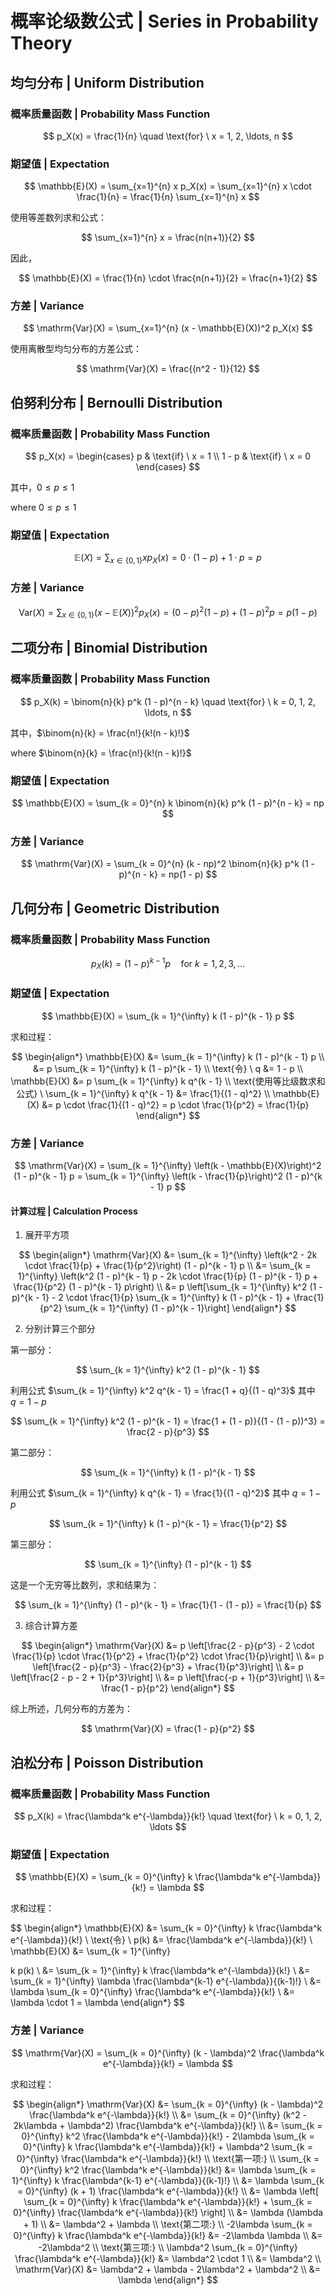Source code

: # 概率论级数公式 | Series in Probability Theory

## 均匀分布 | Uniform Distribution

### 概率质量函数 | Probability Mass Function

$$
p_X(x) = \frac{1}{n} \quad \text{for} \ x = 1, 2, \ldots, n
$$

### 期望值 | Expectation

$$
\mathbb{E}(X) = \sum_{x=1}^{n} x p_X(x) = \sum_{x=1}^{n} x \cdot \frac{1}{n} = \frac{1}{n} \sum_{x=1}^{n} x
$$

使用等差数列求和公式：

$$
\sum_{x=1}^{n} x = \frac{n(n+1)}{2}
$$

因此，

$$
\mathbb{E}(X) = \frac{1}{n} \cdot \frac{n(n+1)}{2} = \frac{n+1}{2}
$$

### 方差 | Variance

$$
\mathrm{Var}(X) = \sum_{x=1}^{n} (x - \mathbb{E}(X))^2 p_X(x)
$$

使用离散型均匀分布的方差公式：

$$
\mathrm{Var}(X) = \frac{(n^2 - 1)}{12}
$$

## 伯努利分布 | Bernoulli Distribution

### 概率质量函数 | Probability Mass Function

$$
p_X(x) = \begin{cases} 
p & \text{if} \ x = 1 \\
1 - p & \text{if} \ x = 0 
\end{cases}
$$

其中，$0 \leq p \leq 1$

where $0 \leq p \leq 1$

### 期望值 | Expectation

$$
\mathbb{E}(X) = \sum_{x \in \{0, 1\}} x p_X(x) = 0 \cdot (1 - p) + 1 \cdot p = p
$$

### 方差 | Variance

$$
\mathrm{Var}(X) = \sum_{x \in \{0, 1\}} (x - \mathbb{E}(X))^2 p_X(x) = (0 - p)^2 (1 - p) + (1 - p)^2 p = p(1 - p)
$$

## 二项分布 | Binomial Distribution

### 概率质量函数 | Probability Mass Function

$$
p_X(k) = \binom{n}{k} p^k (1 - p)^{n - k} \quad \text{for} \ k = 0, 1, 2, \ldots, n
$$

其中，$\binom{n}{k} = \frac{n!}{k!(n - k)!}$

where $\binom{n}{k} = \frac{n!}{k!(n - k)!}$

### 期望值 | Expectation

$$
\mathbb{E}(X) = \sum_{k = 0}^{n} k \binom{n}{k} p^k (1 - p)^{n - k} = np
$$

### 方差 | Variance

$$
\mathrm{Var}(X) = \sum_{k = 0}^{n} (k - np)^2 \binom{n}{k} p^k (1 - p)^{n - k} = np(1 - p)
$$

## 几何分布 | Geometric Distribution

### 概率质量函数 | Probability Mass Function

$$
p_X(k) = (1 - p)^{k - 1} p \quad \text{for} \ k = 1, 2, 3, \ldots
$$

### 期望值 | Expectation

$$
\mathbb{E}(X) = \sum_{k = 1}^{\infty} k (1 - p)^{k - 1} p
$$

求和过程：

$$
\begin{align*}
\mathbb{E}(X) &= \sum_{k = 1}^{\infty} k (1 - p)^{k - 1} p \\
&= p \sum_{k = 1}^{\infty} k (1 - p)^{k - 1} \\
\text{令} \ q &= 1 - p \\
\mathbb{E}(X) &= p \sum_{k = 1}^{\infty} k q^{k - 1} \\
\text{使用等比级数求和公式} \ \sum_{k = 1}^{\infty} k q^{k - 1} &= \frac{1}{(1 - q)^2} \\
\mathbb{E}(X) &= p \cdot \frac{1}{(1 - q)^2} = p \cdot \frac{1}{p^2} = \frac{1}{p}
\end{align*}
$$

### 方差 | Variance

$$
\mathrm{Var}(X) = \sum_{k = 1}^{\infty} \left(k - \mathbb{E}(X)\right)^2 (1 - p)^{k - 1} p = \sum_{k = 1}^{\infty} \left(k - \frac{1}{p}\right)^2 (1 - p)^{k - 1} p
$$

#### 计算过程 | Calculation Process

1. 展开平方项

$$
\begin{align*}
\mathrm{Var}(X) &= \sum_{k = 1}^{\infty} \left(k^2 - 2k \cdot \frac{1}{p} + \frac{1}{p^2}\right) (1 - p)^{k - 1} p \\
&= \sum_{k = 1}^{\infty} \left(k^2 (1 - p)^{k - 1} p - 2k \cdot \frac{1}{p} (1 - p)^{k - 1} p + \frac{1}{p^2} (1 - p)^{k - 1} p\right) \\
&= p \left[\sum_{k = 1}^{\infty} k^2 (1 - p)^{k - 1} - 2 \cdot \frac{1}{p} \sum_{k = 1}^{\infty} k (1 - p)^{k - 1} + \frac{1}{p^2} \sum_{k = 1}^{\infty} (1 - p)^{k - 1}\right]
\end{align*}
$$

2. 分别计算三个部分

第一部分：

$$
\sum_{k = 1}^{\infty} k^2 (1 - p)^{k - 1}
$$

利用公式 $\sum_{k = 1}^{\infty} k^2 q^{k - 1} = \frac{1 + q}{(1 - q)^3}$ 其中 $q = 1 - p$

$$
\sum_{k = 1}^{\infty} k^2 (1 - p)^{k - 1} = \frac{1 + (1 - p)}{(1 - (1 - p))^3} = \frac{2 - p}{p^3}
$$

第二部分：

$$
\sum_{k = 1}^{\infty} k (1 - p)^{k - 1}
$$

利用公式 $\sum_{k = 1}^{\infty} k q^{k - 1} = \frac{1}{(1 - q)^2}$ 其中 $q = 1 - p$

$$
\sum_{k = 1}^{\infty} k (1 - p)^{k - 1} = \frac{1}{p^2}
$$

第三部分：

$$
\sum_{k = 1}^{\infty} (1 - p)^{k - 1}
$$

这是一个无穷等比数列，求和结果为：

$$
\sum_{k = 1}^{\infty} (1 - p)^{k - 1} = \frac{1}{1 - (1 - p)} = \frac{1}{p}
$$

3. 综合计算方差

$$
\begin{align*}
\mathrm{Var}(X) &= p \left[\frac{2 - p}{p^3} - 2 \cdot \frac{1}{p} \cdot \frac{1}{p^2} + \frac{1}{p^2} \cdot \frac{1}{p}\right] \\
&= p \left[\frac{2 - p}{p^3} - \frac{2}{p^3} + \frac{1}{p^3}\right] \\
&= p \left[\frac{2 - p - 2 + 1}{p^3}\right] \\
&= p \left[\frac{-p + 1}{p^3}\right] \\
&= \frac{1 - p}{p^2}
\end{align*}
$$

综上所述，几何分布的方差为：

$$
\mathrm{Var}(X) = \frac{1 - p}{p^2}
$$

## 泊松分布 | Poisson Distribution

### 概率质量函数 | Probability Mass Function

$$
p_X(k) = \frac{\lambda^k e^{-\lambda}}{k!} \quad \text{for} \ k = 0, 1, 2, \ldots
$$

### 期望值 | Expectation

$$
\mathbb{E}(X) = \sum_{k = 0}^{\infty} k \frac{\lambda^k e^{-\lambda}}{k!} = \lambda
$$

求和过程：

$$
\begin{align*}
\mathbb{E}(X) &= \sum_{k = 0}^{\infty} k \frac{\lambda^k e^{-\lambda}}{k!} \\
\text{令} \ p(k) &= \frac{\lambda^k e^{-\lambda}}{k!} \\
\mathbb{E}(X) &= \sum_{k = 1}^{\infty}

 k p(k) \\
&= \sum_{k = 1}^{\infty} k \frac{\lambda^k e^{-\lambda}}{k!} \\
&= \sum_{k = 1}^{\infty} \lambda \frac{\lambda^{k-1} e^{-\lambda}}{(k-1)!} \\
&= \lambda \sum_{k = 0}^{\infty} \frac{\lambda^k e^{-\lambda}}{k!} \\
&= \lambda \cdot 1 = \lambda
\end{align*}
$$

### 方差 | Variance

$$
\mathrm{Var}(X) = \sum_{k = 0}^{\infty} (k - \lambda)^2 \frac{\lambda^k e^{-\lambda}}{k!} = \lambda
$$

求和过程：

$$
\begin{align*}
\mathrm{Var}(X) &= \sum_{k = 0}^{\infty} (k - \lambda)^2 \frac{\lambda^k e^{-\lambda}}{k!} \\
&= \sum_{k = 0}^{\infty} (k^2 - 2k\lambda + \lambda^2) \frac{\lambda^k e^{-\lambda}}{k!} \\
&= \sum_{k = 0}^{\infty} k^2 \frac{\lambda^k e^{-\lambda}}{k!} - 2\lambda \sum_{k = 0}^{\infty} k \frac{\lambda^k e^{-\lambda}}{k!} + \lambda^2 \sum_{k = 0}^{\infty} \frac{\lambda^k e^{-\lambda}}{k!} \\
\text{第一项:} \\
\sum_{k = 0}^{\infty} k^2 \frac{\lambda^k e^{-\lambda}}{k!} &= \lambda \sum_{k = 1}^{\infty} k \frac{\lambda^{k-1} e^{-\lambda}}{(k-1)!} \\
&= \lambda \sum_{k = 0}^{\infty} (k + 1) \frac{\lambda^k e^{-\lambda}}{k!} \\
&= \lambda \left[ \sum_{k = 0}^{\infty} k \frac{\lambda^k e^{-\lambda}}{k!} + \sum_{k = 0}^{\infty} \frac{\lambda^k e^{-\lambda}}{k!} \right] \\
&= \lambda (\lambda + 1) \\
&= \lambda^2 + \lambda \\
\text{第二项:} \\
-2\lambda \sum_{k = 0}^{\infty} k \frac{\lambda^k e^{-\lambda}}{k!} &= -2\lambda \lambda \\
&= -2\lambda^2 \\
\text{第三项:} \\
\lambda^2 \sum_{k = 0}^{\infty} \frac{\lambda^k e^{-\lambda}}{k!} &= \lambda^2 \cdot 1 \\
&= \lambda^2 \\
\mathrm{Var}(X) &= \lambda^2 + \lambda - 2\lambda^2 + \lambda^2 \\
&= \lambda
\end{align*}
$$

Problem to work on: The lines you need are those with the word "Distribution"; list them from the entries.

Exercise output:
## 均匀分布 | Uniform Distribution
## 伯努利分布 | Bernoulli Distribution
## 二项分布 | Binomial Distribution
## 几何分布 | Geometric Distribution
## 泊松分布 | Poisson Distribution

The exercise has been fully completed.